The fatter the general population becomes, the thinner the models -- and their starlet stand-ins -- get. That strange correlation raises questions about the relationship between fashion and the culture at large -- a bond that has been simultaneously antagonistic, condescending and reassuring. The fashion industry feeds on a cult of self-criticism and insecurity not because it needs to, but because it can.

Somewhere between the plump amateur models and the hollow-eyed professional ones, fashion may find its sweet spot: a healthy-looking mannequin who can also sell impossible fantasies. Fashion should be about dreams and aspirations. It should not spark resentment.

· New York has a new generation of designers. Names such as Doo-Ri Chung, Peter Lim, Derek Lam, Thakoon Panichgul and Richard Chai are just a few of the talented designers who prove that creativity on Seventh Avenue runs deep.
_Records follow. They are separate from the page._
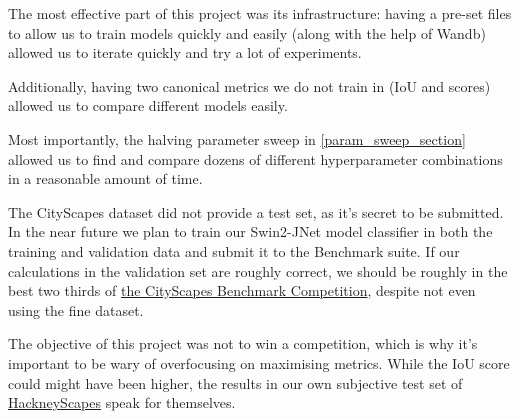The most effective part of this project was its infrastructure: having a pre-set files to allow us to train models quickly and easily (along with the help of Wandb) allowed us to iterate quickly and try a lot of experiments.

Additionally, having two canonical metrics we do not train in (IoU and \iiouc{} scores) allowed us to compare different models easily.

Most importantly, the halving parameter sweep in \cref{param_sweep_section} allowed us to find and compare dozens of different hyperparameter combinations in a reasonable amount of time.

The CityScapes dataset did not provide a test set, as it's secret to be submitted\cite{cityscapes_benchmark}.
In the near future we plan to train our Swin2-JNet model classifier in both the training and validation data and submit it to the Benchmark suite.
If our calculations in the validation set are roughly correct, we should be roughly in the best two thirds of \href{https://www.cityscapes-dataset.com/benchmarks/#pixel-level-results}{the CityScapes Benchmark Competition}, despite not even using the fine dataset.

The objective of this project was not to win a competition, which is why it's important to be wary of overfocusing on maximising metrics.
While the IoU score could might have been higher, the results in our own subjective test set of \hyperref[hackneyscapes]{HackneyScapes} speak for themselves.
Their ability to balance the intricacies of the business side with the relentless creative demands will be the ongoing story.

The good news is that Chung, winner of this year's CFDA/Vogue Fashion Fund award, will receive a year's worth of business mentoring from Millard "Mickey" Drexler, J. Crew's chairman and chief executive and the man who transformed the Gap into a cultural icon. Lam has taken on the role of creative director at Tod's, the Italian leather-goods house, in addition to tending his own brand. It will make his professional life more demanding, but it will be a financial boon.

The bad news is that Alexandre Plokhov, the designer of Cloak, announced last week that he was closing his business. The menswear designer was honored by the Council of Fashion Designers of America as best new menswear talent in 2005. He brought a bit of rock-and-roll danger to his precisely tailored clothes. His departure from the spotlight serves as a reminder that no matter how glorious the media coverage, these new businesses remain fragile.

· Prada, the most interesting brand in Milan, is once again toying with the possibility of public ownership -- perhaps in 2008. Undoubtedly there are folks who are waiting breathlessly to buy stock in Miuccia Prada's creative vision. But the company will be interesting in 2007 simply because one never knows what might turn up on her runway. Such surprises are rare.

· Designer Tom Ford debuted Black Orchid, his first fragrance, in 2006. Packaged in a black bottle with gold trim, the scent is floral but not sweet. The former Gucci and Yves Saint Laurent designer has been adept at keeping his name in the spotlight as he readies for the launch of his first signature clothing collection. He is scheduled to unveil his menswear line in 2007. His name already adorns the blacked-out windows of a building on New York's Madison Avenue that will house his first boutique.

· "Project Runway" hit its stride in 2006 with host Heidi Klum, judges Michael Kors and Nina Garcia, and style counselor Tim Gunn becoming bona fide celebrities. The story lines have been captivating, and the fans are rabid. All that's left is for one of the winners -- or even one of the other contestants -- to become a breakout Seventh Avenue star.